Working data
[Start of Attachment]

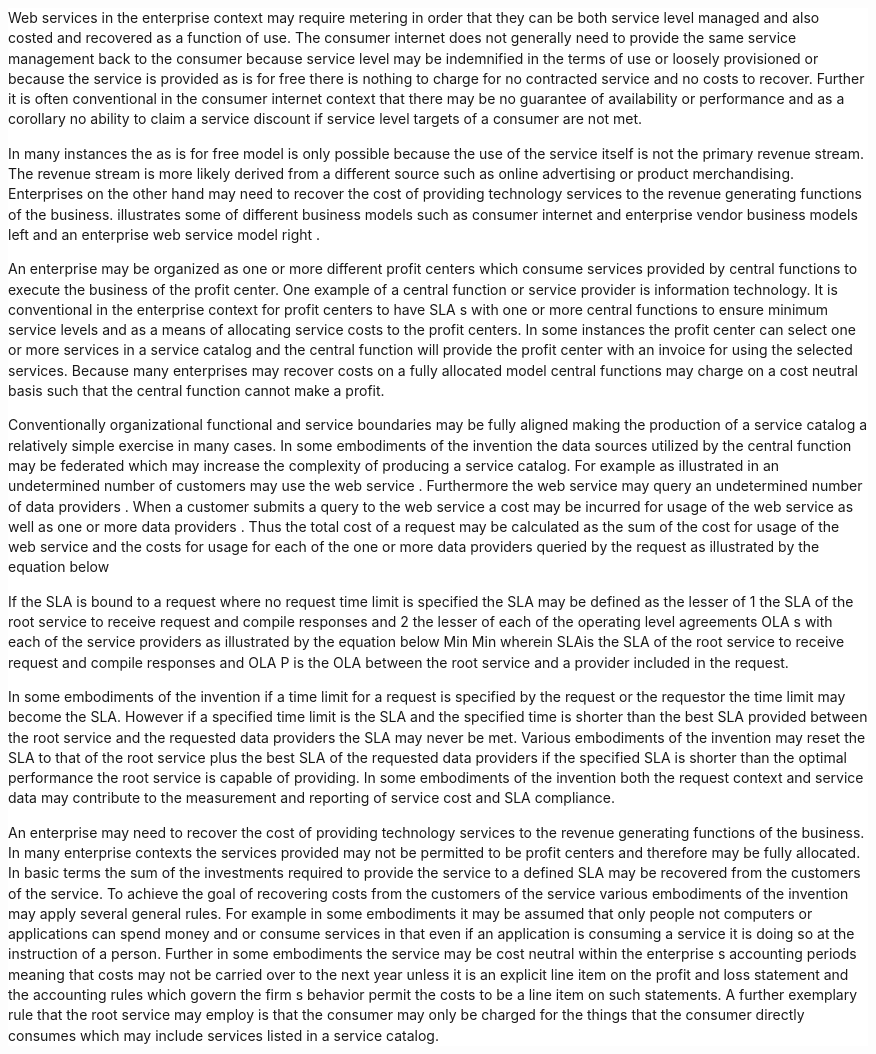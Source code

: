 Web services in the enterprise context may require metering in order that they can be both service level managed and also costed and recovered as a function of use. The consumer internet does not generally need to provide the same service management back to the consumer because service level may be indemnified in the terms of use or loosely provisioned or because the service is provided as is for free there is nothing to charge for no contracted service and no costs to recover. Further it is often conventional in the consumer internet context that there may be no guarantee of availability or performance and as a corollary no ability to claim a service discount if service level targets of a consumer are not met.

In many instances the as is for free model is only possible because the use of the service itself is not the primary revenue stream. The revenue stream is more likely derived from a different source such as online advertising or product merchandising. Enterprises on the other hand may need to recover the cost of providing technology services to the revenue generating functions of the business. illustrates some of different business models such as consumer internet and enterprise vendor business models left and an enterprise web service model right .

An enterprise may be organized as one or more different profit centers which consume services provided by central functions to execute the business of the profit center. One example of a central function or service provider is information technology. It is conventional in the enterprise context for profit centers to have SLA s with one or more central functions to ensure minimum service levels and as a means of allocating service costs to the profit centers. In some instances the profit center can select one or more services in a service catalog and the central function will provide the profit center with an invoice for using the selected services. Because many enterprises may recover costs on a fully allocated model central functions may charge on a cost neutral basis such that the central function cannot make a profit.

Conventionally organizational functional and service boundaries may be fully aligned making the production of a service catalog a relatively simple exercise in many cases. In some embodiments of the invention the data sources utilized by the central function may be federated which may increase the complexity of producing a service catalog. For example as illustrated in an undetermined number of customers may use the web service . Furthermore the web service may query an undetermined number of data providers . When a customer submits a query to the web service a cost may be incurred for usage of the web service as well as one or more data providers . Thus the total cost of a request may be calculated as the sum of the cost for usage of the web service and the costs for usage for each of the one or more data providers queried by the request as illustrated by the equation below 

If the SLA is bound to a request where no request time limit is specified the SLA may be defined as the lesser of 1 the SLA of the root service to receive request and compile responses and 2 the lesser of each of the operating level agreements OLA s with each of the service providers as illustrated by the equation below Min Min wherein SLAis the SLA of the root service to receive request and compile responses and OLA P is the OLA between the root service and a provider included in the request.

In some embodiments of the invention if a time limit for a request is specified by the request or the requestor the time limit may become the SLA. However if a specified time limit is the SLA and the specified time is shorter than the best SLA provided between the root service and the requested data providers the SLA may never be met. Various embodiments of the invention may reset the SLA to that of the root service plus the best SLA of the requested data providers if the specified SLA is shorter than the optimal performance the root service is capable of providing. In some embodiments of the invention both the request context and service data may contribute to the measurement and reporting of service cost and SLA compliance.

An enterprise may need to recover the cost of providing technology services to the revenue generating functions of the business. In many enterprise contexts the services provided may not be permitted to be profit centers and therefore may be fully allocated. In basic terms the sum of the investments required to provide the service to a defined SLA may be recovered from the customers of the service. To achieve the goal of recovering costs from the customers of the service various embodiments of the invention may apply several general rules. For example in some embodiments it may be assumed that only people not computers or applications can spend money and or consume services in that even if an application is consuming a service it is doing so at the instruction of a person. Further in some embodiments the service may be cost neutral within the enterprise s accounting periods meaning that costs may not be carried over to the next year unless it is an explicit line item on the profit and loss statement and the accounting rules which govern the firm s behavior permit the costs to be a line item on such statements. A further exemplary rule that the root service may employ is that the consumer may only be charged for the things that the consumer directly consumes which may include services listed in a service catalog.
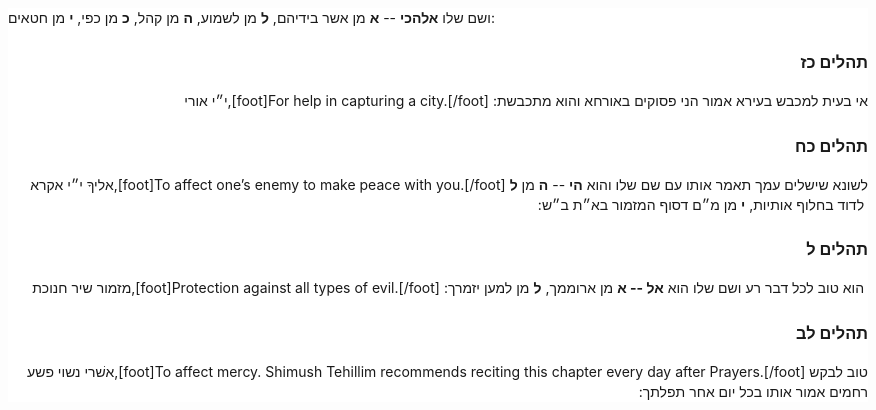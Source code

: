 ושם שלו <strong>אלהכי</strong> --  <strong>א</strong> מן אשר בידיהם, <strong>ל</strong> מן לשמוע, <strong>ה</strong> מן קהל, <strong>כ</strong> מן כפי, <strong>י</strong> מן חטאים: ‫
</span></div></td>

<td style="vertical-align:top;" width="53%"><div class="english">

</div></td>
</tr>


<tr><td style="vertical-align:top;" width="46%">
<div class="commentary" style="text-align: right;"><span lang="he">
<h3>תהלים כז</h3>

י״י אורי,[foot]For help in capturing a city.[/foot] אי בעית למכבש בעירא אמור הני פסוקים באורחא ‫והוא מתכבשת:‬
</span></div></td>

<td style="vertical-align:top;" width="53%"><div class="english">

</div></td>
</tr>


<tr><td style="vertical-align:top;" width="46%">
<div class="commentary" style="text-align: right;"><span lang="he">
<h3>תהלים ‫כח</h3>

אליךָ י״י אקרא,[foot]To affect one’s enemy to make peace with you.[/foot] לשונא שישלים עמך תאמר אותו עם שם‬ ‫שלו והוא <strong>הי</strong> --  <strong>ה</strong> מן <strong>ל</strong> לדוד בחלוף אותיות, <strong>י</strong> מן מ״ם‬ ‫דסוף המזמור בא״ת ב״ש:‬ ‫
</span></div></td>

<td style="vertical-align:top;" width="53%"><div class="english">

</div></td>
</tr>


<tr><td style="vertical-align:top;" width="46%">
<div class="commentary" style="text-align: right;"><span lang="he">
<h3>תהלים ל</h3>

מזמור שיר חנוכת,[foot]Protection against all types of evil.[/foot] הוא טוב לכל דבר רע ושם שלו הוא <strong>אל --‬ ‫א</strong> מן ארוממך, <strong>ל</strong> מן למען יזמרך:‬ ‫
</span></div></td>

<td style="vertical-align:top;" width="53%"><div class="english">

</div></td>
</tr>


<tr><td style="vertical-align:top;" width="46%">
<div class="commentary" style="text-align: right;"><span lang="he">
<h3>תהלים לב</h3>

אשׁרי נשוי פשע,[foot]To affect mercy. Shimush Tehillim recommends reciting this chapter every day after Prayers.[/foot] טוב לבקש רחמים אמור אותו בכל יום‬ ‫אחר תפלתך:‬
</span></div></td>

[End of Attachment]

Search the data for the string "תהלים" and copy out every line where it is found.

<h3>תהלים כז</h3>
<h3>תהלים ‫כח</h3>
<h3>תהלים ל</h3>
<h3>תהלים לב</h3>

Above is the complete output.